:: Material shown
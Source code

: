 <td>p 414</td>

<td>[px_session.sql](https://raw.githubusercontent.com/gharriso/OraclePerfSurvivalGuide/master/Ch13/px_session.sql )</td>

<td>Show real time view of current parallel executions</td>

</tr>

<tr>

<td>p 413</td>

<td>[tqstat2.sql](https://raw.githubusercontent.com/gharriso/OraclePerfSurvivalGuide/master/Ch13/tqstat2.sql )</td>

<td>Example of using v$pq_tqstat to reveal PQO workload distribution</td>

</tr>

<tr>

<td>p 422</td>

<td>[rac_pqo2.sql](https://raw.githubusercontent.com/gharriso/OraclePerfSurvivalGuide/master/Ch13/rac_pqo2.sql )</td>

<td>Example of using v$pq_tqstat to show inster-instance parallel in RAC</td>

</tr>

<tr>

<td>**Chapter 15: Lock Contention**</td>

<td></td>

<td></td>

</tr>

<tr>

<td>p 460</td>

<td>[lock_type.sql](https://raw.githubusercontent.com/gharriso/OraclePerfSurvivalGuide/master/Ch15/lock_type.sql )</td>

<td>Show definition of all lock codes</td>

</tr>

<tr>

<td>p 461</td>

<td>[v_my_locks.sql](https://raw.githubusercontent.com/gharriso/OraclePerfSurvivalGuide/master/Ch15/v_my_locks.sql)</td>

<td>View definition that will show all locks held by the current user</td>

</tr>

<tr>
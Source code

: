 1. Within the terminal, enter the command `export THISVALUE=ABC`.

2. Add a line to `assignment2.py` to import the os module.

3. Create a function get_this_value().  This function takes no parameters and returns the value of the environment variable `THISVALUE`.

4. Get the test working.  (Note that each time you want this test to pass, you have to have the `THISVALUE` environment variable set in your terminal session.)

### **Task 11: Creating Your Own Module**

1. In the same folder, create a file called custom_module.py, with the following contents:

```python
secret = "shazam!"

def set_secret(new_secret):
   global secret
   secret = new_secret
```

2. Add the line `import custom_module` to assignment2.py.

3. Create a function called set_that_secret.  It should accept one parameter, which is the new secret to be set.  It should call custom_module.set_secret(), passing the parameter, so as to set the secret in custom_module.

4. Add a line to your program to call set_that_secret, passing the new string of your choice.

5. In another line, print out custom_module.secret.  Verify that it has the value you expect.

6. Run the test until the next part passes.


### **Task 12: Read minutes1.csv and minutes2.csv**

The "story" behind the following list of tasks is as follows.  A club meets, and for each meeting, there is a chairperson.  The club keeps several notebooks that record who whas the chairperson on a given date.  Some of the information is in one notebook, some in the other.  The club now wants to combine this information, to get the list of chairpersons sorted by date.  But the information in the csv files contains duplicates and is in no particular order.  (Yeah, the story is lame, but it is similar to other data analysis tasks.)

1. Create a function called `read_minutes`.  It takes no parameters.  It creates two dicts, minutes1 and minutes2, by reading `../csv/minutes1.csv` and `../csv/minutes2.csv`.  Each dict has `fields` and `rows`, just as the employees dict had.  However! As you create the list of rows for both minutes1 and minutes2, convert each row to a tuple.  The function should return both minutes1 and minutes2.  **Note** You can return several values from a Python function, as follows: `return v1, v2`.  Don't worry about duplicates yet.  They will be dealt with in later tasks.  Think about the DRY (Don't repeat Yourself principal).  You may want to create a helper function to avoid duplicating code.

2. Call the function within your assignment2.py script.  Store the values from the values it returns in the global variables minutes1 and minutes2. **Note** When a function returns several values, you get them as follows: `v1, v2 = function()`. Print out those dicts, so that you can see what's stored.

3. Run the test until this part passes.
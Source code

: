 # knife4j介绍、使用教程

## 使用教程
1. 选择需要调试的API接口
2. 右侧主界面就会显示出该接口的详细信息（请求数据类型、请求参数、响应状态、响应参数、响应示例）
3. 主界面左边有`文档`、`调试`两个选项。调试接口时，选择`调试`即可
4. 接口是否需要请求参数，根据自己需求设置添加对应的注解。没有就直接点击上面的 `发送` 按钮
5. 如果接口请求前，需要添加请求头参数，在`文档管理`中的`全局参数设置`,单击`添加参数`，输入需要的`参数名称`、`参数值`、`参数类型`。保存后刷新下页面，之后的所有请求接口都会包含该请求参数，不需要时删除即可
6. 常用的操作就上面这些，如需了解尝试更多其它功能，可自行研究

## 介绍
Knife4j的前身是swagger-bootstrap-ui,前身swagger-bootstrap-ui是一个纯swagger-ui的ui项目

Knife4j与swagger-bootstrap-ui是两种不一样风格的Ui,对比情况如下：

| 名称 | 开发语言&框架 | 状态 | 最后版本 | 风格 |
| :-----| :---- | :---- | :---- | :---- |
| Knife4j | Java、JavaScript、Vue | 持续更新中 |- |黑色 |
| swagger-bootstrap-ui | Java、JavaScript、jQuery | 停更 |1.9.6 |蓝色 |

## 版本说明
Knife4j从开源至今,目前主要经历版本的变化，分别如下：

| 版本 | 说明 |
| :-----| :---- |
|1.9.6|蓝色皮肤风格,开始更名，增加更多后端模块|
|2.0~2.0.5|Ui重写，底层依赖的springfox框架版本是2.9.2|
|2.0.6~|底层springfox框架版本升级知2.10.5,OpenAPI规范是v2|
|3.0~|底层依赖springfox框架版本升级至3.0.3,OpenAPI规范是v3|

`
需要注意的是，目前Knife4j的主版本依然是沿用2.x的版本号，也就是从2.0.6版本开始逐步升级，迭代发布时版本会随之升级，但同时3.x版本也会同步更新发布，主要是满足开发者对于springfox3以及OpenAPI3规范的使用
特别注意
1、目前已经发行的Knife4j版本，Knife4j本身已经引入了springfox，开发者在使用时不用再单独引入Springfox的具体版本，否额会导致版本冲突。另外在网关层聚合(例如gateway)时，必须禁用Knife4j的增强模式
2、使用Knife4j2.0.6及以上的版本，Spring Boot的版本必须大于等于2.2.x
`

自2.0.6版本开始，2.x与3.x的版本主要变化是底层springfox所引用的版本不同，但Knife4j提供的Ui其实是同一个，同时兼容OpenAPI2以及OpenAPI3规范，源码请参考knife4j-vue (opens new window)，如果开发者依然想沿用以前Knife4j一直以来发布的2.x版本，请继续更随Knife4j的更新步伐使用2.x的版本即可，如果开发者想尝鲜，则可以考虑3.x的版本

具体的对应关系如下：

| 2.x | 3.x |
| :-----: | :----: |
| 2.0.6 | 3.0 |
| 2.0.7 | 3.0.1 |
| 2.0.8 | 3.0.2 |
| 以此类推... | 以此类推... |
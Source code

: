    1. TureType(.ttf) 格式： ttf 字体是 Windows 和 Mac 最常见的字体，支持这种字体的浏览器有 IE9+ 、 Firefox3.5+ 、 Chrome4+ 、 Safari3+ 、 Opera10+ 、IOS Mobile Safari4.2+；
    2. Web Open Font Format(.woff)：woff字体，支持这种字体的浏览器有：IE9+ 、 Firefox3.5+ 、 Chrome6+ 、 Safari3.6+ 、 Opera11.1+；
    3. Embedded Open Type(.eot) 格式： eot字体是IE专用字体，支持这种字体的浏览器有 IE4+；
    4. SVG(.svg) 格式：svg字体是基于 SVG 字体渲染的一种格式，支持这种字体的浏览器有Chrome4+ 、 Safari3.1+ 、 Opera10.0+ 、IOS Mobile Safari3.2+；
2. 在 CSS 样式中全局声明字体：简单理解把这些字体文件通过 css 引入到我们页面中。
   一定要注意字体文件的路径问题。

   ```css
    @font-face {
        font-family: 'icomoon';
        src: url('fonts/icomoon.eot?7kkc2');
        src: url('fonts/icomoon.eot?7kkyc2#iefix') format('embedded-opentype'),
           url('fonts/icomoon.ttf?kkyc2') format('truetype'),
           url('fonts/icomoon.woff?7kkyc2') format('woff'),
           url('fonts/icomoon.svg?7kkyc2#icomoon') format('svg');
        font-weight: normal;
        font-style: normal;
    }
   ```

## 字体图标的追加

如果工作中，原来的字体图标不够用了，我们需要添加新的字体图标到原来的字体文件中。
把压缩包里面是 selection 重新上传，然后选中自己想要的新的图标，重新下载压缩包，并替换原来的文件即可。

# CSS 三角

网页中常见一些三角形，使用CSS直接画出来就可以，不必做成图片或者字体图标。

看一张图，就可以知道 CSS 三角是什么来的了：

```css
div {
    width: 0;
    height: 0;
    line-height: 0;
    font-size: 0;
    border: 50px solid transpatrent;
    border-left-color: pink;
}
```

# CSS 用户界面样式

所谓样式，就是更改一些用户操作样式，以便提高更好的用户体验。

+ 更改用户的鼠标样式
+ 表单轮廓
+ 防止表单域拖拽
::::
» **What you will do**: Repeat verbatim the line holding "网页中常见一些三角形，使用CSS直接画出来就可以，不必做成图片或者字体图标。" and all lines after it, up to the end of the material.

» **Answer box**:
网页中常见一些三角形，使用CSS直接画出来就可以，不必做成图片或者字体图标。

看一张图，就可以知道 CSS 三角是什么来的了：

```css
div {
    width: 0;
    height: 0;
    line-height: 0;
    font-size: 0;
    border: 50px solid transpatrent;
    border-left-color: pink;
}
```

# CSS 用户界面样式

所谓样式，就是更改一些用户操作样式，以便提高更好的用户体验。

+ 更改用户的鼠标样式
+ 表单轮廓
+ 防止表单域拖拽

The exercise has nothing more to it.